- Records shown -
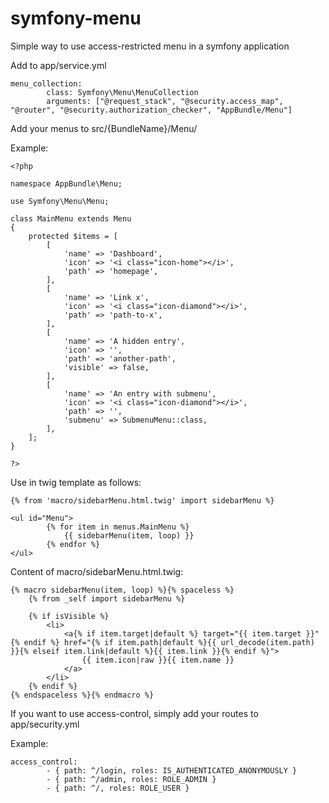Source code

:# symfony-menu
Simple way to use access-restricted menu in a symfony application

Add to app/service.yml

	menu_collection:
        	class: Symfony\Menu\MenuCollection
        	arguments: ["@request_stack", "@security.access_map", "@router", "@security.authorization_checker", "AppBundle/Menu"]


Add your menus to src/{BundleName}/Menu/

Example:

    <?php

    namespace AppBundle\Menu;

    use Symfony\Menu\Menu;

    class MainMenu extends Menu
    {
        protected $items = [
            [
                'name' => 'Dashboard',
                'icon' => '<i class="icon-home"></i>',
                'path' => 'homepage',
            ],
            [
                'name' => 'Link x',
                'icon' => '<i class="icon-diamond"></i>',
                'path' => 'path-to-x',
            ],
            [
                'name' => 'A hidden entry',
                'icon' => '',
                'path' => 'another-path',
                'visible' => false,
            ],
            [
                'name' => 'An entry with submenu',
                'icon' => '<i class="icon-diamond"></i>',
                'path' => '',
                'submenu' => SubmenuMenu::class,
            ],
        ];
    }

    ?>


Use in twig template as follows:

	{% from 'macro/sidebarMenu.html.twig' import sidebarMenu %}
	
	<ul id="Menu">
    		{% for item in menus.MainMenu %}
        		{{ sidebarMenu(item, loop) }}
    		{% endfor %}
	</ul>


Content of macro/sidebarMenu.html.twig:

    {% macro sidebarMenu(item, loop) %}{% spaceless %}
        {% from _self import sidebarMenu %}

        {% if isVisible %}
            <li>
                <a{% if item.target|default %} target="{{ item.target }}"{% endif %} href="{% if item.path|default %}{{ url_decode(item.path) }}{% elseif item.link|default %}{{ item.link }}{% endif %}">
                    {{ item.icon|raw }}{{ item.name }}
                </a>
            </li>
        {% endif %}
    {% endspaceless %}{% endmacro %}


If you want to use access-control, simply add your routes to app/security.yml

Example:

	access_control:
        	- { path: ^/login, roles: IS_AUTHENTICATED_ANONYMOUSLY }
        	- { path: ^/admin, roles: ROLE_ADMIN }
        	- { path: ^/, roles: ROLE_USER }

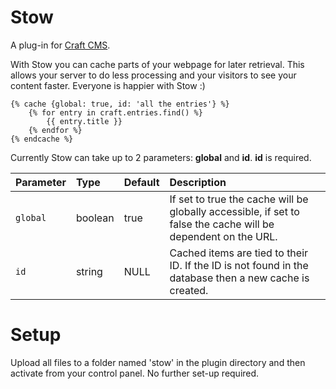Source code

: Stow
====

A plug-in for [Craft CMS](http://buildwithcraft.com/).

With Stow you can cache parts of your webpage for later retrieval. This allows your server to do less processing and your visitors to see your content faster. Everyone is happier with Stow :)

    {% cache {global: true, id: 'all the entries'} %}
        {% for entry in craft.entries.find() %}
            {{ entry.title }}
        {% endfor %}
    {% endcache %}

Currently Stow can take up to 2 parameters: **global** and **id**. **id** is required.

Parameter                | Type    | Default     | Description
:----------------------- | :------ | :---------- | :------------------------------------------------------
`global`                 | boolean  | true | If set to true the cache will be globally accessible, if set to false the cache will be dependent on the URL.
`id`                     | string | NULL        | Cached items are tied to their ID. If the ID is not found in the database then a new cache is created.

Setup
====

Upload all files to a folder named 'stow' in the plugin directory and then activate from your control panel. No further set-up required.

- What to do -
Could you transcribe all of the data exactly, keeping every picture out of the copy?

- Solution for this task -
Source code

:# symfony-menu
Simple way to use access-restricted menu in a symfony application

Add to app/service.yml

	menu_collection:
        	class: Symfony\Menu\MenuCollection
        	arguments: ["@request_stack", "@security.access_map", "@router", "@security.authorization_checker", "AppBundle/Menu"]


Add your menus to src/{BundleName}/Menu/

Example:

    <?php

    namespace AppBundle\Menu;

    use Symfony\Menu\Menu;

    class MainMenu extends Menu
    {
        protected $items = [
            [
                'name' => 'Dashboard',
                'icon' => '<i class="icon-home"></i>',
                'path' => 'homepage',
            ],
            [
                'name' => 'Link x',
                'icon' => '<i class="icon-diamond"></i>',
                'path' => 'path-to-x',
            ],
            [
                'name' => 'A hidden entry',
                'icon' => '',
                'path' => 'another-path',
                'visible' => false,
            ],
            [
                'name' => 'An entry with submenu',
                'icon' => '<i class="icon-diamond"></i>',
                'path' => '',
                'submenu' => SubmenuMenu::class,
            ],
        ];
    }

    ?>


Use in twig template as follows:

	{% from 'macro/sidebarMenu.html.twig' import sidebarMenu %}
	
	<ul id="Menu">
    		{% for item in menus.MainMenu %}
        		{{ sidebarMenu(item, loop) }}
    		{% endfor %}
	</ul>


Content of macro/sidebarMenu.html.twig:

    {% macro sidebarMenu(item, loop) %}{% spaceless %}
        {% from _self import sidebarMenu %}

        {% if isVisible %}
            <li>
                <a{% if item.target|default %} target="{{ item.target }}"{% endif %} href="{% if item.path|default %}{{ url_decode(item.path) }}{% elseif item.link|default %}{{ item.link }}{% endif %}">
                    {{ item.icon|raw }}{{ item.name }}
                </a>
            </li>
        {% endif %}
    {% endspaceless %}{% endmacro %}


If you want to use access-control, simply add your routes to app/security.yml

Example:

	access_control:
        	- { path: ^/login, roles: IS_AUTHENTICATED_ANONYMOUSLY }
        	- { path: ^/admin, roles: ROLE_ADMIN }
        	- { path: ^/, roles: ROLE_USER }

Source code

: Stow
====

A plug-in for [Craft CMS](http://buildwithcraft.com/).

With Stow you can cache parts of your webpage for later retrieval. This allows your server to do less processing and your visitors to see your content faster. Everyone is happier with Stow :)

    {% cache {global: true, id: 'all the entries'} %}
        {% for entry in craft.entries.find() %}
            {{ entry.title }}
        {% endfor %}
    {% endcache %}

Currently Stow can take up to 2 parameters: **global** and **id**. **id** is required.

Parameter                | Type    | Default     | Description
:----------------------- | :------ | :---------- | :------------------------------------------------------
`global`                 | boolean  | true | If set to true the cache will be globally accessible, if set to false the cache will be dependent on the URL.
`id`                     | string | NULL        | Cached items are tied to their ID. If the ID is not found in the database then a new cache is created.

Setup
====

Upload all files to a folder named 'stow' in the plugin directory and then activate from your control panel. No further set-up required.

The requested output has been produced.